MoMA Makes Space for Women 70 Years Later

Epic 1966 Gaea painting by Lee Krasner

This show never happened…until now. Over the years, MoMA has been collecting the work of female artists, but in their prime, only a few had the chance to reach a wide audience, and certainly back in the Fifties this group would not have been assembled for an all-woman show.

MoMA corrects this oversight and gives these women the attention they deserve in Making Space: Women Artists and Postwar Abstraction, closing August 13.

MoMA has burrowed into its collection to present the work of female painters and sculptors who largely worked in the shadows of the dominant male artists of the Fifties and Sixties, both in the United States and abroad.

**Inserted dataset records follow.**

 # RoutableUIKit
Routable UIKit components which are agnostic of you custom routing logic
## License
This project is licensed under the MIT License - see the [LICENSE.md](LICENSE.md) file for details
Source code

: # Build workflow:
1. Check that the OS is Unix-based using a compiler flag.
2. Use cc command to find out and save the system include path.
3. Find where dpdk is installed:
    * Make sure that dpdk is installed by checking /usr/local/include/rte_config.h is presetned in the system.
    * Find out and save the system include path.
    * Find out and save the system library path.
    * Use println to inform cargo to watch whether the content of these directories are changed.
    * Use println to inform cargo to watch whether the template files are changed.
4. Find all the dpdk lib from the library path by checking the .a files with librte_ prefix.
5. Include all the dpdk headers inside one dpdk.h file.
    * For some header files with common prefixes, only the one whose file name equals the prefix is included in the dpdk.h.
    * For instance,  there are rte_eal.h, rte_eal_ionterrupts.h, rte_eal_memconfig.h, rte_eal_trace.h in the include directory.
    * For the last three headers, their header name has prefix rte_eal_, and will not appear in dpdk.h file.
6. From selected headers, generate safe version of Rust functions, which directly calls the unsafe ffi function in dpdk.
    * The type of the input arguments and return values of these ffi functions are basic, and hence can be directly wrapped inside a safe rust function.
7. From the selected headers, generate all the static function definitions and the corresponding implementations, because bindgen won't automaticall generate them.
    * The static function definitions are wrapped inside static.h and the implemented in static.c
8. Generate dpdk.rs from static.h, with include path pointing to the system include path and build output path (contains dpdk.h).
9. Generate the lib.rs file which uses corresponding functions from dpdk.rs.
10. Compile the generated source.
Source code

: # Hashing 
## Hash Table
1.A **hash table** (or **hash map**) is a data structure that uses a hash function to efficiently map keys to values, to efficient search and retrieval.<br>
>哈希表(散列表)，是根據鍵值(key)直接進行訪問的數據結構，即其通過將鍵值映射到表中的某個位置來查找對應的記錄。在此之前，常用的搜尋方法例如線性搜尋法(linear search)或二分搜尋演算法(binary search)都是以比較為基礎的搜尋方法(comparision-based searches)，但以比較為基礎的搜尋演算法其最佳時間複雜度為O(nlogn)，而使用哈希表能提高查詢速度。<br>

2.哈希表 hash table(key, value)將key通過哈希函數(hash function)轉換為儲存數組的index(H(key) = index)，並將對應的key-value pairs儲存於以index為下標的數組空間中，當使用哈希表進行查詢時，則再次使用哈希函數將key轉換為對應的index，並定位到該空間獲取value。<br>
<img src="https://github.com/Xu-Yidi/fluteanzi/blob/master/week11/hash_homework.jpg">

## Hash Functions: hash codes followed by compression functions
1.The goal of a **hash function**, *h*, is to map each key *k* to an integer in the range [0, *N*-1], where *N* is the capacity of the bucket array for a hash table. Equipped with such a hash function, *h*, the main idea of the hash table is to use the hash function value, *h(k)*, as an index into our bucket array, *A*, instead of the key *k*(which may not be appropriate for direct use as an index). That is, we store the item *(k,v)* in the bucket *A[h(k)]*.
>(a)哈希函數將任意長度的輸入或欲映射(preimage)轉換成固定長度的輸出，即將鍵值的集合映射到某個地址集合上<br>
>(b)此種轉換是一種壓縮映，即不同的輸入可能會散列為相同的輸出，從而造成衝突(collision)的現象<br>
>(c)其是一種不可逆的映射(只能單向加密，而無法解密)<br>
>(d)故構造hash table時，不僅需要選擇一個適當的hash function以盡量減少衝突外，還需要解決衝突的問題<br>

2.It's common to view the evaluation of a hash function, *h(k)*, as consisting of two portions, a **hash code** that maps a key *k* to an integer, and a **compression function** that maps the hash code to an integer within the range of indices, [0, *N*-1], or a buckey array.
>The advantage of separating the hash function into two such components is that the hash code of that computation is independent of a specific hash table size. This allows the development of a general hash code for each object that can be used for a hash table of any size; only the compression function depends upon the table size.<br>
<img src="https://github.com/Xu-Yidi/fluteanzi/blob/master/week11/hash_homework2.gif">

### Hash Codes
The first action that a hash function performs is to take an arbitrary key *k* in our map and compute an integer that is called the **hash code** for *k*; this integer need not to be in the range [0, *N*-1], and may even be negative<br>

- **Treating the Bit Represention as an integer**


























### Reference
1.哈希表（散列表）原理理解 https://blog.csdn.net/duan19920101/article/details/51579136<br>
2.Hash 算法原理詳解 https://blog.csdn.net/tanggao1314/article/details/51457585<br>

Grace Hartigan’s 1957 Shinnecock Canal

The curators have segmented the artists by style, and it’s fun to discover better-known favorites alongside some women that you simply have never heard of. The first part features large ethereally stained canvases by superstar Helen Frankenthaler and swooping gestures by Lee Krasner (pretty in pink).

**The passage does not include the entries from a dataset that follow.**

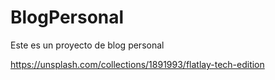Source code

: # BlogPersonal
Este es un proyecto de blog personal 


https://unsplash.com/collections/1891993/flatlay-tech-edition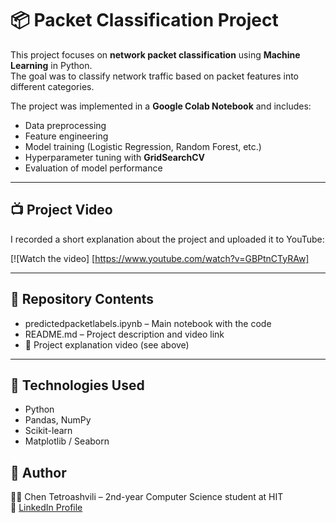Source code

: # 📦 Packet Classification Project

This project focuses on **network packet classification** using **Machine Learning** in Python.  
The goal was to classify network traffic based on packet features into different categories.  

The project was implemented in a **Google Colab Notebook** and includes:
- Data preprocessing  
- Feature engineering  
- Model training (Logistic Regression, Random Forest, etc.)  
- Hyperparameter tuning with **GridSearchCV**  
- Evaluation of model performance  

---

## 📺 Project Video
I recorded a short explanation about the project and uploaded it to YouTube:  

[![Watch the video] [https://www.youtube.com/watch?v=GBPtnCTyRAw]

---

## 📂 Repository Contents
- predictedpacketlabels.ipynb – Main notebook with the code  
- README.md – Project description and video link  
- 🎥 Project explanation video (see above)  

---

## 🚀 Technologies Used
- Python 
- Pandas, NumPy  
- Scikit-learn  
- Matplotlib / Seaborn  



## 📝 Author
👩‍💻 Chen Tetroashvili – 2nd-year Computer Science student at HIT  
📌 [LinkedIn Profile](https://www.linkedin.com/in/chen-tetroashvili-%D7%97%D7%9F-%D7%98%D7%98%D7%A8%D7%95%D7%90%D7%A9%D7%91%D7%99%D7%9C%D7%99-5-%D7%97%D7%95%D7%9E-%D7%97-%D7%99-junior-computer-science/)
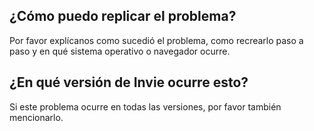 ## ¿Cómo puedo replicar el problema?
Por favor explícanos como sucedió el problema, como recrearlo paso a paso y en qué sistema operativo o navegador ocurre.
## ¿En qué versión de Invie ocurre esto?
Si este problema ocurre en todas las versiones, por favor también mencionarlo.
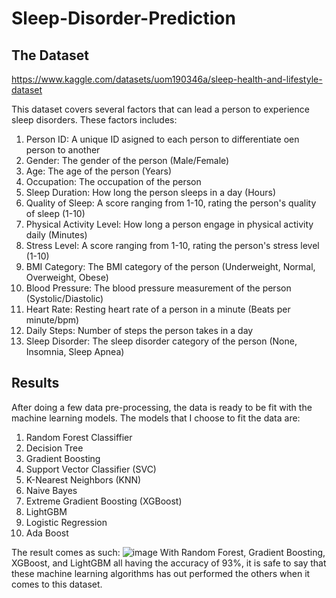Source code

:# Sleep-Disorder-Prediction

## The Dataset
https://www.kaggle.com/datasets/uom190346a/sleep-health-and-lifestyle-dataset

This dataset covers several factors that can lead a person to experience sleep disorders. These factors includes:
1. Person ID: A unique ID asigned to each person to differentiate oen person to another
2. Gender: The gender of the person (Male/Female)
3. Age: The age of the person (Years)
4. Occupation: The occupation of the person
5. Sleep Duration: How long the person sleeps in a day (Hours)
6. Quality of Sleep: A score ranging from 1-10, rating the person's quality of sleep (1-10)
7. Physical Activity Level: How long a person engage in physical activity daily (Minutes)
8. Stress Level: A score ranging from 1-10, rating the person's stress level (1-10)
9. BMI Category: The BMI category of the person (Underweight, Normal, Overweight, Obese)
10. Blood Pressure: The blood pressure measurement of the person (Systolic/Diastolic)
11. Heart Rate: Resting heart rate of a person in a minute (Beats per minute/bpm)
12. Daily Steps: Number of steps the person takes in a day
13. Sleep Disorder: The sleep disorder category of the person (None, Insomnia, Sleep Apnea)

## Results
After doing a few data pre-processing, the data is ready to be fit with the machine learning models.
The models that I choose to fit the data are:
1. Random Forest Classiffier
2. Decision Tree
3. Gradient Boosting
4. Support Vector Classifier (SVC)
5. K-Nearest Neighbors (KNN)
6. Naive Bayes
7. Extreme Gradient Boosting (XGBoost)
8. LightGBM
9. Logistic Regression
10. Ada Boost

The result comes as such:
![image](https://github.com/fredericknathan/Sleep-Disorder-Prediction/assets/91310022/2e995e7f-a94b-4eff-8a85-aa6792e40ab9)
With Random Forest, Gradient Boosting, XGBoost, and LightGBM all having the accuracy of 93%, it is safe to say that these machine learning algorithms has out performed the others when it comes to this dataset.
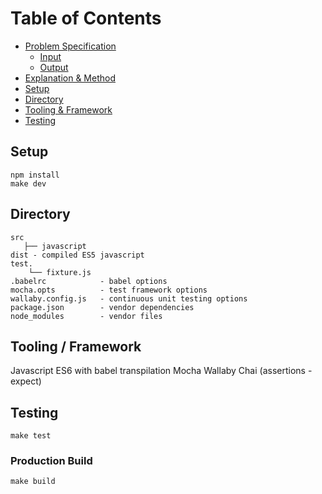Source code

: # Table of Contents
* [Problem Specification](#markdown-header-problem-specification)
	* [Input](#markdown-header-input)
	* [Output](#markdown-header-output)
* [Explanation & Method](#markdown-header-explanation-method)
* [Setup](#markdown-header-setup)
* [Directory](#markdown-header-directory)
* [Tooling & Framework](#markdown-header-tooling-framework)
* [Testing](#markdown-header-testing)

## Setup

    npm install
    make dev
    
## Directory
	
	src
       ├── javascript
	dist - compiled ES5 javascript  
	test.  
	    └── fixture.js  
	.babelrc            - babel options  
	mocha.opts          - test framework options  
	wallaby.config.js   - continuous unit testing options  
	package.json        - vendor dependencies  
	node_modules        - vendor files  


## Tooling / Framework

Javascript ES6 with babel transpilation
Mocha
Wallaby
Chai (assertions - expect)

## Testing

	make test

### Production Build
	
	make build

The gallery also showcases lesser-known Lebanese-born abstractionist Etel Adnan and Grace Hartigan, who briefly attempted to get her work into galleries by letting dealers think that “George” Hartigan did them. Grace did OK, however, becoming the only female painter that MoMA included in its Fifties European touring show New American Painting.

You can almost imagine critiques like “too feminine” and “paints like a girl” being uttered over shots at the Cedar Tavern. Joan Snyder was not ashamed to say that she drew inspiration from nature – instead of internal angst. Super-minimalist Agnes Martin did the same, drawing inspiration for her thin pencil grids from the majesty and stillness of nature.

Close up of Agnes Martin’s 1964 oil and pencil Big Tree

The “geometric” gallery is where the show expands away from New York’s home base to feature more of the Latin American contingent, like Venezuelan sculptural innovator Gego, a German refugee born Gertud Goldschmidt, and Cuban-born Carmen Herrera. Carmen, who lived in Paris and other world capitals, didn’t sell her first painting until 2004 when she was 89. To put that into perspective, black-and-white paining in MoMA’s collection was done in 1952. Well, at least the Whitney gave her a one-woman show this past year.

The curators hit a home run by also including textile artists and designers like Bauhaus artist Anni Albers and sculptural innovator Sheila Hicks. Seeing these and the process-art artists together is a treat – Eva Hesse and Polish art megastar Magdelena Abakanowicz. Both use found objects but Eva used industrial materials to create ephemeral sculptures and installations; Magdelena took lowly sisal and created a monumental textile presence.

On our Flickr album, we’ve arranged photos of the works in the show chronologically, so it was surprising to find that some of the earliest pieces of abstract art in the show were the 1951 bowl chair by Brazilian designer Bo Bardi and 1950 Stone on Stone textiles from Vera.

Two versions of Vera’s 1950 Stone on Stone pattern — prints on linen and silk by commercial manufacturers for the home market

Anyone decorating a home or buying a headscarf in the Fifties and Sixties knew of Vera, one of the first one-name household design names. The curators make a point to note that by hiring contemporary designers, commercial fabric houses were able to disseminate abstraction throughout the United States in curtains, upholstery, and daily items.

Big-time abstract painting and sculpture – whether expressionist, geometric, or minimal — might have been dominated by the guys, but the democratization of abstraction in the way of dress fabric and curtains was a realm that made female designers into brands.